Friday, June 24, 2016

remain

Gibraltar has just declared. With overwhelming majority, they decided the UK should stay in the European Union. Why they would have a say in this matter is an interesting question, but not one for this post. I'm sitting in the bed of a hotel on the side of motorway north of Cambridge. What anyone would want to do north of Cambridge is another question that's not one for this post, but the drive up from town this evening took twice as long as predicted because of heavy traffic, so there must be something about it. What is also not a question for this post is why there has been no activity in this space in four and a half months because that answer is clear, not very surprising and utterly consuming.

Tapas celebrated her first birthday two days ago. In a scary development towards petite bourgeoisie, I used the occasion to install a sandbox in our recently revegetated backyard. Tapas took possession of it and started eating the sand almost immediately. And that was another evening when, in the past and in another life, I would have added a post to this blog to comment on what moves me but didn't.

There was also the aspiration, at some point in the past when all this was new, to keep the memory of business trips by writing about them in an oblique way. This fizzled out after half a year, but now there's a good moment to resuscitate that – though sadly not this blog.

While I'm sitting in the bed of this ambitious though ultimately dreary roadside hotel, the TV high up on the wall opposite is reporting on the first results of the British EU referendum. By a fortunate coincidence, I'm experiencing this momentous evening right here at the source. A pub would of course be better than the bed, but at this advanced hour and by the desolate motorway, the options are few. As Newcastle has just decided to remain, it's unclear to me how this referendum could be contested at all.

I've lived and worked in France for two years without being bothered by bureaucracy, visa requirements or the obligation to justify my residence, and I've subsequently done the same in England for more than six years. I couldn't have done this as easily without the EU – and was in fact asked to leave the US at some point in the distant past. As if it were a kind of geography trivia, the results keep trickling in. Orkney is in and Crickmannanshire is in. Sunderland is out, and the pound has tanked.

I'm probably not a good benchmark for the average Brit. I've worked long years for a good education, and I have a good job now. Polish plumbers don't threaten my economic comfort, nor do Romanian baristas at the coffee shop where I pick up overpriced caffeinated beverages, and not only because I rarely pick up overpriced caffeinated beverages.

It is probably the share of the population that doesn't pick up overpriced caffeinated beverages either that is concerned about the presence of foreign labor in Britain and particularly, maybe because that's closer to their frame of reference, the hypothetical presence of foreigners on benefits, sponging this country, and I'm paraphrasing here, of its hard-earned wealth.

Wealth often drives elections and referenda but this time the big story is power.

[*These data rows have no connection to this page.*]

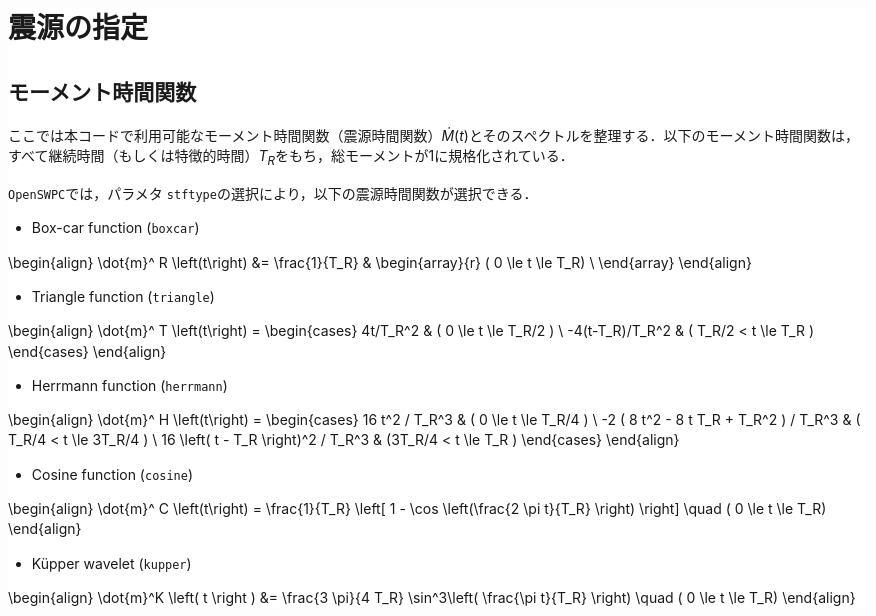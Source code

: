 # 震源の指定

## モーメント時間関数

ここでは本コードで利用可能なモーメント時間関数（震源時間関数）$\dot{M}(t)$とそのスペクトルを整理する．以下のモーメント時間関数は，すべて継続時間（もしくは特徴的時間）$T_R$をもち，総モーメントが$1$に規格化されている．

`OpenSWPC`では，パラメタ `stftype`の選択により，以下の震源時間関数が選択できる．

- Box-car function (`boxcar`)

\begin{align}
   \dot{m}^ R \left(t\right) &=
    \frac{1}{T_R} 
  & \begin{array}{r} ( 0 \le t \le T_R) \\ \end{array}
\end{align}

- Triangle function (`triangle`)

\begin{align}
\dot{m}^ T \left(t\right)  = 
\begin{cases}
4t/T_R^2 & ( 0 \le t \le T_R/2 ) \\
-4(t-T_R)/T_R^2 & ( T_R/2 < t \le T_R )
\end{cases}
\end{align}
 
- Herrmann function (`herrmann`)

\begin{align}
\dot{m}^ H \left(t\right) =
\begin{cases}
16 t^2 / T_R^3 & ( 0 \le t \le T_R/4  ) \\
-2 ( 8 t^2 - 8 t T_R + T_R^2 ) / T_R^3  & ( T_R/4 < t \le 3T_R/4  ) \\
16 \left( t - T_R \right)^2 / T_R^3 &  (3T_R/4 < t \le T_R  )
\end{cases}
\end{align}

- Cosine function (`cosine`)

\begin{align}
\dot{m}^ C \left(t\right) =
\frac{1}{T_R} \left[ 1 - \cos \left(\frac{2 \pi t}{T_R} \right) \right]
\quad ( 0 \le t \le T_R) 
\end{align}

- Küpper wavelet (`kupper`)

\begin{align}
  \dot{m}^K \left( t \right ) &= 
  \frac{3 \pi}{4 T_R} \sin^3\left( \frac{\pi t}{T_R} \right) 
  \quad ( 0 \le t \le T_R) 
\end{align}



[^Aki2002]: Aki, K., and P. G. Richards (2002), _Quantitative Seismology: Theory and Methods_, 2nd eidtion ed., University Science Books.
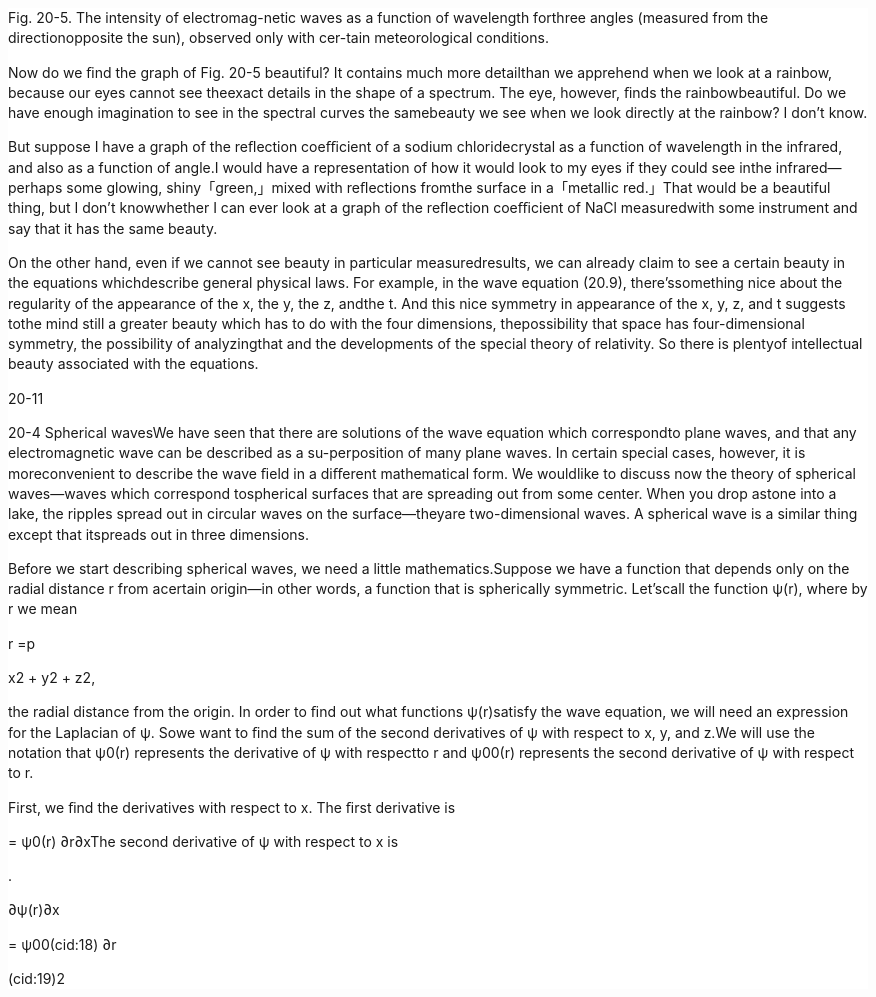Fig. 20-5. The intensity of electromag-netic waves as a function of wavelength forthree angles (measured from the directionopposite the sun), observed only with cer-tain meteorological conditions.

Now do we ﬁnd the graph of Fig. 20-5 beautiful? It contains much more detailthan we apprehend when we look at a rainbow, because our eyes cannot see theexact details in the shape of a spectrum. The eye, however, ﬁnds the rainbowbeautiful. Do we have enough imagination to see in the spectral curves the samebeauty we see when we look directly at the rainbow? I don’t know.

But suppose I have a graph of the reﬂection coeﬃcient of a sodium chloridecrystal as a function of wavelength in the infrared, and also as a function of angle.I would have a representation of how it would look to my eyes if they could see inthe infrared—perhaps some glowing, shiny「green,」mixed with reﬂections fromthe surface in a「metallic red.」That would be a beautiful thing, but I don’t knowwhether I can ever look at a graph of the reﬂection coeﬃcient of NaCl measuredwith some instrument and say that it has the same beauty.

On the other hand, even if we cannot see beauty in particular measuredresults, we can already claim to see a certain beauty in the equations whichdescribe general physical laws. For example, in the wave equation (20.9), there’ssomething nice about the regularity of the appearance of the x, the y, the z, andthe t. And this nice symmetry in appearance of the x, y, z, and t suggests tothe mind still a greater beauty which has to do with the four dimensions, thepossibility that space has four-dimensional symmetry, the possibility of analyzingthat and the developments of the special theory of relativity. So there is plentyof intellectual beauty associated with the equations.

20-11

20-4 Spherical wavesWe have seen that there are solutions of the wave equation which correspondto plane waves, and that any electromagnetic wave can be described as a su-perposition of many plane waves. In certain special cases, however, it is moreconvenient to describe the wave ﬁeld in a diﬀerent mathematical form. We wouldlike to discuss now the theory of spherical waves—waves which correspond tospherical surfaces that are spreading out from some center. When you drop astone into a lake, the ripples spread out in circular waves on the surface—theyare two-dimensional waves. A spherical wave is a similar thing except that itspreads out in three dimensions.

Before we start describing spherical waves, we need a little mathematics.Suppose we have a function that depends only on the radial distance r from acertain origin—in other words, a function that is spherically symmetric. Let’scall the function ψ(r), where by r we mean

r =p

x2 + y2 + z2,

the radial distance from the origin. In order to ﬁnd out what functions ψ(r)satisfy the wave equation, we will need an expression for the Laplacian of ψ. Sowe want to ﬁnd the sum of the second derivatives of ψ with respect to x, y, and z.We will use the notation that ψ0(r) represents the derivative of ψ with respectto r and ψ00(r) represents the second derivative of ψ with respect to r.

First, we ﬁnd the derivatives with respect to x. The ﬁrst derivative is

= ψ0(r) ∂r∂xThe second derivative of ψ with respect to x is

.

∂ψ(r)∂x

= ψ00(cid:18) ∂r

(cid:19)2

The Prime Minister, despite a history of frustration with the EU, threw his weight behind the Remain campaign and all but staked his political future on its success. In a display of implausible opportunism, Boris the Clown, the ex-Mayor of London who presided for eight years over one of the world's most colorful cities, led the Leavers, risking parochialism in the hope of overthrowing the Prime Minister after a win. The London Borough of Lambeth, incidentally, voted to remain by 79%.

It is almost 2 o'clock now and, as the BBC doesn't tire of saying, still too early to call. Besides upending my retirement account, piled up during my seven years at Imperial and valued in pounds Sterling, the referendum should have minimal effect on my life. In all likelihood, I'll be able to leave the country tomorrow to return to Switzerland without needing an exit visa or official travel permit, and things will remain like this. Good night.